╭─ Data to examine

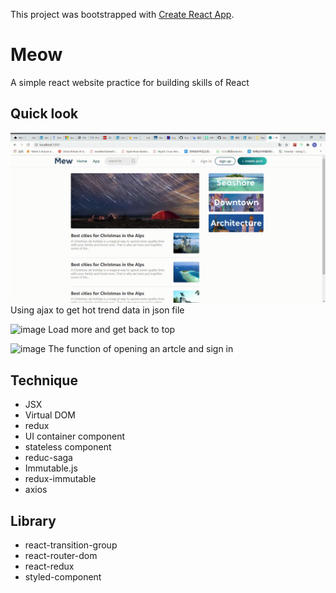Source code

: This project was bootstrapped with [Create React App](https://github.com/facebook/create-react-app).

# Meow
A simple react website practice for building skills of React

## Quick look

![image](https://github.com/jitacoco/Meow/blob/main/React-App-Google-Chrome-2020-10-19-14-41-59.gif)
Using ajax to get hot trend data in json file


![image](https://github.com/jitacoco/Meow/blob/main/React-App-Google-Chrome-2020-10-19-15-07-23%20(1).gif)
Load more and get back to top


![image](https://github.com/jitacoco/Meow/blob/main/React-App-Google-Chrome-2020-10-19-15-07-49_1.gif)
The function of opening an artcle and sign in


## Technique

- JSX
- Virtual DOM
- redux
- UI container component
- stateless component
- reduc-saga
- Immutable.js
- redux-immutable
- axios

## Library

- react-transition-group
- react-router-dom
- react-redux
- styled-component
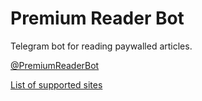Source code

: # Premium Reader Bot
Telegram bot for reading paywalled articles.

[@PremiumReaderBot](https://t.me/PremiumReaderBot)

[List of supported sites](https://github.com/nelsontky/PremiumReaderBot/blob/instant-view/supportedSites.js)
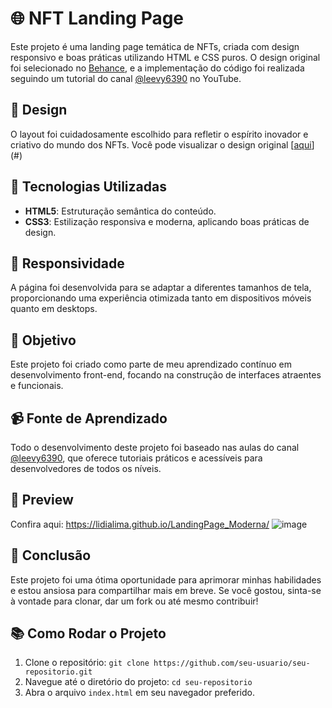 # 🌐 NFT Landing Page

Este projeto é uma landing page temática de NFTs, criada com design responsivo e boas práticas utilizando HTML e CSS puros. O design original foi selecionado no [Behance](https://www.behance.net), e a implementação do código foi realizada seguindo um tutorial do canal [@leevy6390](https://www.youtube.com/@leevy6390) no YouTube.

## 🎨 Design

O layout foi cuidadosamente escolhido para refletir o espírito inovador e criativo do mundo dos NFTs. Você pode visualizar o design original [[aqui](https://lidialima.github.io/LandingPage_Moderna/)](#)

## 🚀 Tecnologias Utilizadas

- **HTML5**: Estruturação semântica do conteúdo.
- **CSS3**: Estilização responsiva e moderna, aplicando boas práticas de design.
  
## 📱 Responsividade

A página foi desenvolvida para se adaptar a diferentes tamanhos de tela, proporcionando uma experiência otimizada tanto em dispositivos móveis quanto em desktops.

## 🎯 Objetivo

Este projeto foi criado como parte de meu aprendizado contínuo em desenvolvimento front-end, focando na construção de interfaces atraentes e funcionais. 

## 📹 Fonte de Aprendizado

Todo o desenvolvimento deste projeto foi baseado nas aulas do canal [@leevy6390](https://www.youtube.com/@leevy6390), que oferece tutoriais práticos e acessíveis para desenvolvedores de todos os níveis.

## 📸 Preview
Confira aqui: https://lidialima.github.io/LandingPage_Moderna/
![image](https://github.com/user-attachments/assets/b6cca732-5239-41d9-8ce8-2f463adbc278)


## 🌟 Conclusão

Este projeto foi uma ótima oportunidade para aprimorar minhas habilidades e estou ansiosa para compartilhar mais em breve. Se você gostou, sinta-se à vontade para clonar, dar um fork ou até mesmo contribuir!

## 📚 Como Rodar o Projeto

1. Clone o repositório: `git clone https://github.com/seu-usuario/seu-repositorio.git`
2. Navegue até o diretório do projeto: `cd seu-repositorio`
3. Abra o arquivo `index.html` em seu navegador preferido.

╰─

Task statement. Based on the entries above, give the number of lines with the string "PremiumReaderBot" and no further text.

Answer to this task. 2